Problem to work on →
If a line in the entries below includes the string "function", copy it out.

========

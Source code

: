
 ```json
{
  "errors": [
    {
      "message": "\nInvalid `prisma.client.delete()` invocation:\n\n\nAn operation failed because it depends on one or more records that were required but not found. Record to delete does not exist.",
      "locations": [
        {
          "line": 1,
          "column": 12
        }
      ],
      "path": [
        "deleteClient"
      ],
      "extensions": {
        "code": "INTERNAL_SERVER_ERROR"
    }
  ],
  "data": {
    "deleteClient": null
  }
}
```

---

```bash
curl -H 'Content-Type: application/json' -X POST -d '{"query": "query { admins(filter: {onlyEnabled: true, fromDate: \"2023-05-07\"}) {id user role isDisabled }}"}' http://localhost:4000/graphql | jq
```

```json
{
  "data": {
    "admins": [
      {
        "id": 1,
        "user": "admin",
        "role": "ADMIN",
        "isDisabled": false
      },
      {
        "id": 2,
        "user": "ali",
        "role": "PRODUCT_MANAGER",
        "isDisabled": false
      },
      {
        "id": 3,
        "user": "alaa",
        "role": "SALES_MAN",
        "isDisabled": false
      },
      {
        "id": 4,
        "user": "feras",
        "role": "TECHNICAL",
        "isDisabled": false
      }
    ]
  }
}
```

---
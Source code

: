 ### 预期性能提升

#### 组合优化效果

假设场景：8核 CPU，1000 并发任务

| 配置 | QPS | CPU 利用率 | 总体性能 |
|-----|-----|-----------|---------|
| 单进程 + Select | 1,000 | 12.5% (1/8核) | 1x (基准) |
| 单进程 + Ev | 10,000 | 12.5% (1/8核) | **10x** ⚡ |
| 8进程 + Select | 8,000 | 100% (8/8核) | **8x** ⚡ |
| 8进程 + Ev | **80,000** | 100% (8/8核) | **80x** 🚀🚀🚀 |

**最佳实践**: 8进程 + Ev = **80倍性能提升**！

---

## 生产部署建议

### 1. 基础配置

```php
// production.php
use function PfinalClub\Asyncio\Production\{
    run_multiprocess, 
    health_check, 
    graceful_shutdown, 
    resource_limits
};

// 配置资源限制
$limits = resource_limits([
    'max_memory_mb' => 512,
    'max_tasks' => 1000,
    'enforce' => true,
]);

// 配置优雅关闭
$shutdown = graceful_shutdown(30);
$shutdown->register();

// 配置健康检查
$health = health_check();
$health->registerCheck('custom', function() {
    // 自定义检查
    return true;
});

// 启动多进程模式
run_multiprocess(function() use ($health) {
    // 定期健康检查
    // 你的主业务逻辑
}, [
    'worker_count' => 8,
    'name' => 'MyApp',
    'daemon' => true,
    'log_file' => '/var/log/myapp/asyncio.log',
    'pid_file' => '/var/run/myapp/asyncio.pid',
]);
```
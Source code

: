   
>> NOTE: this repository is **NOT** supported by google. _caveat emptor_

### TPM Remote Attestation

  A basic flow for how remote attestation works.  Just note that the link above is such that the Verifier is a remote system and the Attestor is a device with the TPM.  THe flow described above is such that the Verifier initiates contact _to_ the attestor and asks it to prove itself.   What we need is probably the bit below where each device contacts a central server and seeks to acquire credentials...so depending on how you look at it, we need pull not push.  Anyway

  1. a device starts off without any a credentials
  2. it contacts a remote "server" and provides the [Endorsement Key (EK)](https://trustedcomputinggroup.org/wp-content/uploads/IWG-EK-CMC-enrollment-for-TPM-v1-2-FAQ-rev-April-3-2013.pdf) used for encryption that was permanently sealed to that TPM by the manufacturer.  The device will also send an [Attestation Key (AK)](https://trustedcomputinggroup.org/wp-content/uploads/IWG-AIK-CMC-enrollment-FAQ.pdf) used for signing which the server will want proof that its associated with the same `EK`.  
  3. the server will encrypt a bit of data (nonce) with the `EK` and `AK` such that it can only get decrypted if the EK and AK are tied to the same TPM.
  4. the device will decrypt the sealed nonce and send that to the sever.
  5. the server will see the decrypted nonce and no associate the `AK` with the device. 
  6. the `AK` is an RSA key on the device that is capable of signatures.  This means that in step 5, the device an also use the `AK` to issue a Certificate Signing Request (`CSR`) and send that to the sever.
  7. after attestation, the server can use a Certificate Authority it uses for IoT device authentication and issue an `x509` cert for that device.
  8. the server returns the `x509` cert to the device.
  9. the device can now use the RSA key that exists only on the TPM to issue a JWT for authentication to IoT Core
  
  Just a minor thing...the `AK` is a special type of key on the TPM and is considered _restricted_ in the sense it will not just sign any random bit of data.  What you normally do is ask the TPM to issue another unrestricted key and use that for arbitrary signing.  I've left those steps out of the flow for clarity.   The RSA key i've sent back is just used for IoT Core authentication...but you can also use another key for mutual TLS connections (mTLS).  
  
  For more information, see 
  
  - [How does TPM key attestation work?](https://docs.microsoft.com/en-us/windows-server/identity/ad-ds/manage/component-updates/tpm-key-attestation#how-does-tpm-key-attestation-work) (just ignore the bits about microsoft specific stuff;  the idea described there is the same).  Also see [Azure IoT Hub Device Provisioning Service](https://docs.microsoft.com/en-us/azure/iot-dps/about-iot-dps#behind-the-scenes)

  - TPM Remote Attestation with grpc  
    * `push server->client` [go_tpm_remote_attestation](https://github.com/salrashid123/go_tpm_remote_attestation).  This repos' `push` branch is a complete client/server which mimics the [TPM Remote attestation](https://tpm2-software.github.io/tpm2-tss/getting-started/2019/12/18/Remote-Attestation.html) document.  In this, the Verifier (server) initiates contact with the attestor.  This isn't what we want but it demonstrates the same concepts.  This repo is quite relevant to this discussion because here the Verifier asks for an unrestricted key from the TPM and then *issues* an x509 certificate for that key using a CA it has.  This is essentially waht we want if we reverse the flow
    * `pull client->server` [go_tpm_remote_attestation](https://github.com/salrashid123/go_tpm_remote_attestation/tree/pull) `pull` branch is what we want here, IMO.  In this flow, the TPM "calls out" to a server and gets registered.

========

Task response →
use function PfinalClub\Asyncio\Production\{
$health->registerCheck('custom', function() {
run_multiprocess(function() use ($health) {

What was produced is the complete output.